二人で一緒に買い物をしてそれなりの量を買った場合、ひとつのレジ袋では入りきらない場合があります。レジ袋ふたつに買ったものを分けて入れるのですが、同じように分けたとしてもどちらかがわずかに重くなります。
この歌において二等分するのは、買ったものではなく「さみしさ」というところが眼目でしょう。二人で買い物すれば楽しさやうれしさといった感情が起こるように思いますが、ここで分け合うのは「さみしさ」。
なぜ買い物の場面において「さみしさ」が登場するのでしょうか。
例えば勝負の世界において、ペアで闘ったとき「勝ったときの喜びは倍、負けたときの悔しさは半分」などといわれますが、「さみしさ」を負けたときと同じような負の感情と捉えればいいのでしょうか。

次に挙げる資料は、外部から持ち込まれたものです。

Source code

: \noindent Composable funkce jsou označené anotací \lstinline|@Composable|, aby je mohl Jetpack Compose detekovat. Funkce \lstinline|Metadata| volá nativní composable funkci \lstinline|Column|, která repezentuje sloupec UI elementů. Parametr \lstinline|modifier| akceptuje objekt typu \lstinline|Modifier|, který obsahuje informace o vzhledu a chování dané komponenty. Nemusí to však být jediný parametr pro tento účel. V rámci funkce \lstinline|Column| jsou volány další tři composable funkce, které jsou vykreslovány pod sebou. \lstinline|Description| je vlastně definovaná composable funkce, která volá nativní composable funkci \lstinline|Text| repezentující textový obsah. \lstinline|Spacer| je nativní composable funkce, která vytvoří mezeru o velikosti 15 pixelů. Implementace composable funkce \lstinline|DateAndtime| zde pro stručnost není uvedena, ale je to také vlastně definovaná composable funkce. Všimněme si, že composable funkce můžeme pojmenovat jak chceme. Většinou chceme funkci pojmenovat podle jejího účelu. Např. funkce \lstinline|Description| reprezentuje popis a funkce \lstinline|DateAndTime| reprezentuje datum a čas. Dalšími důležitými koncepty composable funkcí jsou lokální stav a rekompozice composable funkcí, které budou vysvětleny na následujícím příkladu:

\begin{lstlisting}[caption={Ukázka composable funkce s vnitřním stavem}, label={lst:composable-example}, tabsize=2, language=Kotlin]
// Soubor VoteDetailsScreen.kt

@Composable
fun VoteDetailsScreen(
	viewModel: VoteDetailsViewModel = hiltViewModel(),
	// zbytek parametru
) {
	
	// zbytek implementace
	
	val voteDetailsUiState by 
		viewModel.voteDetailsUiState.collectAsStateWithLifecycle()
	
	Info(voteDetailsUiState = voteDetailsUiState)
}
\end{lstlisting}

そもそも感情というものは様々なものが入り乱れているものですから、感情の割合はともかく、買い物において楽しさもあればさみしさもあるということなのだと思います。
買い物に限らず、あなたはいつも「さみしさ」を引き受けれてくれるといったふうに読めばいいのかもしれません。自分の方が「さみしさ」を引き受けようとしても、あなたが引き受けてくれる、そんな二人の関係性が浮かび上がってくるのではないでしょうか。
楽しさにしてもさみしさにしても、それを共有できる相手がいるということは、善し悪しは別にして、人生に深みを与えてくれるのではないかと感じる一首です。